Data for this task: Begin

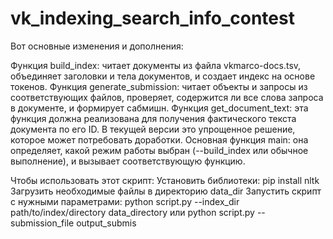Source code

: # vk_indexing_search_info_contest

Вот основные изменения и дополнения:

Функция build_index: читает документы из файла vkmarco-docs.tsv, объединяет заголовки и тела документов, и создает индекс на основе токенов.
Функция generate_submission: читает объекты и запросы из соответствующих файлов, проверяет, содержится ли все слова запроса в документе, и формирует сабмишн.
Функция get_document_text: эта функция должна реализована для получения фактического текста документа по его ID. В текущей версии это упрощенное решение, которое может потребовать доработки.
Основная функция main: она определяет, какой режим работы выбран (--build_index или обычное выполнение), и вызывает соответствующую функцию.

Чтобы использовать этот скрипт:
Установить библиотеки: pip install nltk
Загрузить необходимые файлы в директорию data_dir
Запустить скрипт с нужными параметрами:
python script.py --index_dir path/to/index/directory data_directory
или
python script.py --submission_file output_submis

Data for this task: End

What needs to be done:
Would you copy out the data exactly, leaving every picture out?

Reply to the task:
Source code

: # vk_indexing_search_info_contest

Вот основные изменения и дополнения:

Функция build_index: читает документы из файла vkmarco-docs.tsv, объединяет заголовки и тела документов, и создает индекс на основе токенов.
Функция generate_submission: читает объекты и запросы из соответствующих файлов, проверяет, содержится ли все слова запроса в документе, и формирует сабмишн.
Функция get_document_text: эта функция должна реализована для получения фактического текста документа по его ID. В текущей версии это упрощенное решение, которое может потребовать доработки.
Основная функция main: она определяет, какой режим работы выбран (--build_index или обычное выполнение), и вызывает соответствующую функцию.

Чтобы использовать этот скрипт:
Установить библиотеки: pip install nltk
Загрузить необходимые файлы в директорию data_dir
Запустить скрипт с нужными параметрами:
python script.py --index_dir path/to/index/directory data_directory
или
python script.py --submission_file output_submis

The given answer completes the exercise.